The truth or falsity of a wff in RL is determined relative to a model. A model is a two-part structure. There is the part that stipulates a domain, and there is the part that interprets the RL wff relative to the domain. In other words, a model consists of a domain (D) and an interpretation function (I).

Model: A model in RL is a structure consisting of a domain and an interpretation function.

An interpretation function assigns (1) objects in D to names, (2) a set of n-tuples in D to n-place predicates, and (3) truth values to closed formula.

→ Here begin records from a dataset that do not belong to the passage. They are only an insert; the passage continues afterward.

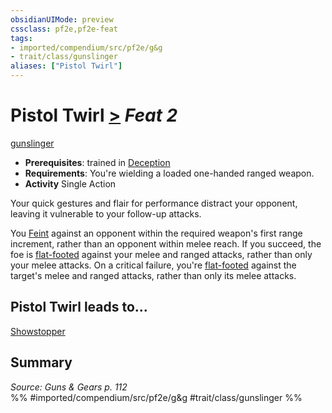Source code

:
 ```yaml
---
obsidianUIMode: preview
cssclass: pf2e,pf2e-feat
tags:
- imported/compendium/src/pf2e/g&g
- trait/class/gunslinger
aliases: ["Pistol Twirl"]
---
```

# Pistol Twirl  [>](chapter-9-playing-the-game.md#Actions "Single Action") *Feat 2*  
[gunslinger](rules/traits/gunslinger-g-g.md)  

- **Prerequisites**: trained in [Deception](../skills.md#Deception)
- **Requirements**: You're wielding a loaded one-handed ranged weapon.
- **Activity** Single Action

Your quick gestures and flair for performance distract your opponent, leaving it vulnerable to your follow-up attacks.

You [Feint](feint.md) against an opponent within the required weapon's first range increment, rather than an opponent within melee reach. If you succeed, the foe is [flat-footed](conditions.md#Flat-footed) against your melee and ranged attacks, rather than only your melee attacks. On a critical failure, you're [flat-footed](conditions.md#Flat-footed) against the target's melee and ranged attacks, rather than only its melee attacks.

## Pistol Twirl leads to...

[Showstopper](showstopper-g-g.md)

## Summary

*Source: Guns & Gears p. 112*  
%% #imported/compendium/src/pf2e/g&g #trait/class/gunslinger %%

Interpretation-function: An interpretation-function is an assignment of (1) objects in D to names, (2) a set of n-tuples in D to n-place predicates, and (3) truth values to sentences.

(264)

The interpretation function requires a specified domain of discourse [on which it operates]. This domain consists of all things a language is able to “meaningfully refer to or talk about” (264).

Domain: The domain of discourse (D) consists of all of the things that a language can meaningfully refer to or talk about.

(265)

[For some reason] we always assume that domains are non-empty. We can specify a domain in two ways. {1} We can simply list the members of D, as with:

D = {John, Sally, Mary}

(Agler 265)

Or {2} we can specify the class or classes of objects contained in the domain, as for example:

D = {x | x is a living human being}

(Agler 265)

We will look now at the workings of the interpretation function I. Our formula in RL will include wffs that may include something like ‘Tab’, for ‘a is taller than b’. We look first at how the interpretation function will interpret names such as ‘a’ and ‘b’ in our example. What the function will do is assign some item in the domain to some certain name. So suppose this is our domain:

D = {Alfred, Bill, Corinne}

Our interpretation function for constants might interpret the names a, b, and c in the following manner.

I (a) Alfred
I (b) Bill
I (c) Corinne

That is, Alfred in D is assigned to ‘a,’ Bill in D is assigned to ‘b,’ and Corinne in D is assigned to ‘c.’

(Agler 265)

We also have variables in RL, as for example Tx for ‘x is tall’, and Lxy for ‘x loves y’. Let us look at the first case where we have a one-place predicate. In these cases, the interpretation function would assign to the variable a subset of the domain which contains all the possible substitutions for that variable. So let us stick with this domain:

D = {Alfred, Bill, Corinne}

And suppose that Alfred is a bad short person, that Bill is also short, but not bad, and Corinne is bad, but not short. Let us make our predicates be the following:

Sx: x is short

Bx: x is bad

(Agler 265)

Our interpretation function would then do the following:

I (Sx): objects in D that are short (i.e.,{Alfred, Bill})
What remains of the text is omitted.